January 2, 2025
New Delhi, India
PMI Data
India’s manufacturing sector ended 2024 on a softer note as growth slowed to its weakest pace in a year, according to the HSBC India Manufacturing Purchasing Managers’ Index (PMI) compiled by S&P Global.
- PMI Reading:
- December 2024: 56.4, down from 56.5 in November.
- Marked the lowest level since December 2023 but stayed above the 50-mark, indicating expansion.
Key Highlights
- Orders and Production:
- New orders and production grew at their slowest rate in 2024.
- Export orders surged, growing at the fastest pace in five months, supported by stronger demand from Asia, Australia, Europe, and the Americas.
- Employment:
- Manufacturing firms continued hiring, marking the fastest jobs growth since August 2024.
- Pricing and Costs:
- Input price inflation eased, leading firms to pass on cost savings to clients.
- Competitive and inflationary pressures curbed business sentiment.
Sector Outlook
Economists noted a moderate slowing trend despite robust overall growth.
- Expert Commentary:
- “India’s manufacturing activity ended a strong 2024 with a soft note amidst more signs of a slowing trend in the industrial sector,” said Ines Lam, Economist at HSBC.

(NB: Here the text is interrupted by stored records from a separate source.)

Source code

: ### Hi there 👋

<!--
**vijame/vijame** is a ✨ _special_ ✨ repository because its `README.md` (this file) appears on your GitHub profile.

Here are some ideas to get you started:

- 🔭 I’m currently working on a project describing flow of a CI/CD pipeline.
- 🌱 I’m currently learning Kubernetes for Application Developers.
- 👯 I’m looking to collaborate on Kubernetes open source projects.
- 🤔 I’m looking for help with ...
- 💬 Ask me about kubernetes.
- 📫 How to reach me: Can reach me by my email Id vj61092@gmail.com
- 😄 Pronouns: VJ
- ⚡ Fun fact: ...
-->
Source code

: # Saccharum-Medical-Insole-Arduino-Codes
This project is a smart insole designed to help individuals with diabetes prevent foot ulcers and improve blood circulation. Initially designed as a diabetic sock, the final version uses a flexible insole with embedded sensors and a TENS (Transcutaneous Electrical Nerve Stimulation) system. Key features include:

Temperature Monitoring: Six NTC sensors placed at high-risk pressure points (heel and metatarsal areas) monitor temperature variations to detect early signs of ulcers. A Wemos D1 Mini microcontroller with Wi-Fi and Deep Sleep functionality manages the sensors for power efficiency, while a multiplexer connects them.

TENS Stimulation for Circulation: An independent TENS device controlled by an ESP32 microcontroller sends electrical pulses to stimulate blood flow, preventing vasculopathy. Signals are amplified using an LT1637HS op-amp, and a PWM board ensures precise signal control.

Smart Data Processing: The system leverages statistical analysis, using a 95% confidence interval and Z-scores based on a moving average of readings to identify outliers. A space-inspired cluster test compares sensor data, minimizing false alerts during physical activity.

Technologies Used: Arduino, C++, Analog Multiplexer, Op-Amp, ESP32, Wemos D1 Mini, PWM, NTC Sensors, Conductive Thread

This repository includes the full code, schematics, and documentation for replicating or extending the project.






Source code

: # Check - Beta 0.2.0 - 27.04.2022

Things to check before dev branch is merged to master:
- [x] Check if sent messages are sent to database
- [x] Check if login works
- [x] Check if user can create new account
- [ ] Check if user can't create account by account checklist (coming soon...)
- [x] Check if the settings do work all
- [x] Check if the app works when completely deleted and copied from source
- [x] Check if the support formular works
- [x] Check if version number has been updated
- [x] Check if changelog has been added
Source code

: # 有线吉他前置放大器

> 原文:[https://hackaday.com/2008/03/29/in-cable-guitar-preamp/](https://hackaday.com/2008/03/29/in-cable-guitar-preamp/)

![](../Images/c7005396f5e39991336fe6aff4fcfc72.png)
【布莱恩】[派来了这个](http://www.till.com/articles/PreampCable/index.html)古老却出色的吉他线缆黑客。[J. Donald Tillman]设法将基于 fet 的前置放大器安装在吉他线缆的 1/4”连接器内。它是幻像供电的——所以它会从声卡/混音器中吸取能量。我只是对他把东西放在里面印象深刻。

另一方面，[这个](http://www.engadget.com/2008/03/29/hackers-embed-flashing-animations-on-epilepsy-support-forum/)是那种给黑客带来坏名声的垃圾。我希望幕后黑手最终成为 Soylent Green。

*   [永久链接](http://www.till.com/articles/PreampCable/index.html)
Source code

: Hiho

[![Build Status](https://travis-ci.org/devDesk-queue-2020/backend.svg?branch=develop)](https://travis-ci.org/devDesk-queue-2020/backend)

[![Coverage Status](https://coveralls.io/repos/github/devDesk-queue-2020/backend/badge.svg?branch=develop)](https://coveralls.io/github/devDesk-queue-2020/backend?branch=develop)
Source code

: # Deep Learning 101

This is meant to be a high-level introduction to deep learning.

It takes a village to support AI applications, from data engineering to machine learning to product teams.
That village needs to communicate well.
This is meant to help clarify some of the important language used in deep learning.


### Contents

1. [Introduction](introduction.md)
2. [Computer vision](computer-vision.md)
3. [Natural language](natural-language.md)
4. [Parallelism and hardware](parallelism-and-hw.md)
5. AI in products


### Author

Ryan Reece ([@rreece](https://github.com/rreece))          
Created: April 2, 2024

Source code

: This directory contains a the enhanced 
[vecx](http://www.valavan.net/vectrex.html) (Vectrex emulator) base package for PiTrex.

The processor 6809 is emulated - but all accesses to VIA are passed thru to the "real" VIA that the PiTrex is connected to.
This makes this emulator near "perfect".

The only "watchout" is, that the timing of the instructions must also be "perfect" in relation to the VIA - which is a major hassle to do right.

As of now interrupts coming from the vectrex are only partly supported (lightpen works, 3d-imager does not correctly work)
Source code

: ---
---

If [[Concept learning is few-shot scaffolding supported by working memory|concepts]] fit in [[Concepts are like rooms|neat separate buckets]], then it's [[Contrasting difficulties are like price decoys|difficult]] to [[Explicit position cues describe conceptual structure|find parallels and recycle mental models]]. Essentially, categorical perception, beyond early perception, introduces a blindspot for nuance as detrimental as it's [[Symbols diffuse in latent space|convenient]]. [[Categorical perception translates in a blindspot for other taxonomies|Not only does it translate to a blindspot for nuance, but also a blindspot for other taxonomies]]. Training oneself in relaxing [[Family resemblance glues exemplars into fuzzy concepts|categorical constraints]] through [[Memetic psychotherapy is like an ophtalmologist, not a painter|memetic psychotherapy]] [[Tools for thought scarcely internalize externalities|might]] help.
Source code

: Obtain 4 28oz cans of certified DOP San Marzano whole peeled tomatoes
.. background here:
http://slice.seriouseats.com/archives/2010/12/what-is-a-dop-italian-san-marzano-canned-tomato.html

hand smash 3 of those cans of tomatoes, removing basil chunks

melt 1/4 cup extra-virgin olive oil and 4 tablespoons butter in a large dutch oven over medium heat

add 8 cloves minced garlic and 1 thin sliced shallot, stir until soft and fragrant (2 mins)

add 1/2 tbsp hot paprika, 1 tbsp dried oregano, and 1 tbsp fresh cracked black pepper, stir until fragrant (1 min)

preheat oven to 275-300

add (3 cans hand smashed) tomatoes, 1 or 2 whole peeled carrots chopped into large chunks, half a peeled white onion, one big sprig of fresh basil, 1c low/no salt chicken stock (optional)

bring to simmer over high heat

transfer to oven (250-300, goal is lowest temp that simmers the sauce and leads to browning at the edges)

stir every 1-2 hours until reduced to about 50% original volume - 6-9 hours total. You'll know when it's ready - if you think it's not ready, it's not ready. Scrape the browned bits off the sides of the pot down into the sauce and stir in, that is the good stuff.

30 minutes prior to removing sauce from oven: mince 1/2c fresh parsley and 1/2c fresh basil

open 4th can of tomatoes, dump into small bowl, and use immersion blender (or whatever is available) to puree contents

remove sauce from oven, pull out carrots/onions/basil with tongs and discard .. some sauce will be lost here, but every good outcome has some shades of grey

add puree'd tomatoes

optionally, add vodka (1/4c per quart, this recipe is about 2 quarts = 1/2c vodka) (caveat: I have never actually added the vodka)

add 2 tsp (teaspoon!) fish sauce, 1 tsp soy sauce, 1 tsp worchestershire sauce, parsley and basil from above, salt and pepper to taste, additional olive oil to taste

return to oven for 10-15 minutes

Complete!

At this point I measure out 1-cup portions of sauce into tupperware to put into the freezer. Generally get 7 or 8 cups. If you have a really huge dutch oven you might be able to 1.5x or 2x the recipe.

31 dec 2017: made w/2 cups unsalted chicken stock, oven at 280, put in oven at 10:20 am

- Optimism about future growth remains but is tempered by inflation and competitive concerns.
- Expansion Drivers:
- Increased advertising, investments, and expectations of favourable demand were cited as positive factors for 2025.
Global and Domestic Dynamics
The manufacturing sector, which contributes about 20% to India’s GDP, has shown sustained resilience, maintaining expansion for three-and-a-half years. However, December’s performance signals challenges ahead.
With competitive pricing strategies and firm international demand, the sector is poised to navigate inflationary pressures and competition while sustaining moderate growth in the coming year.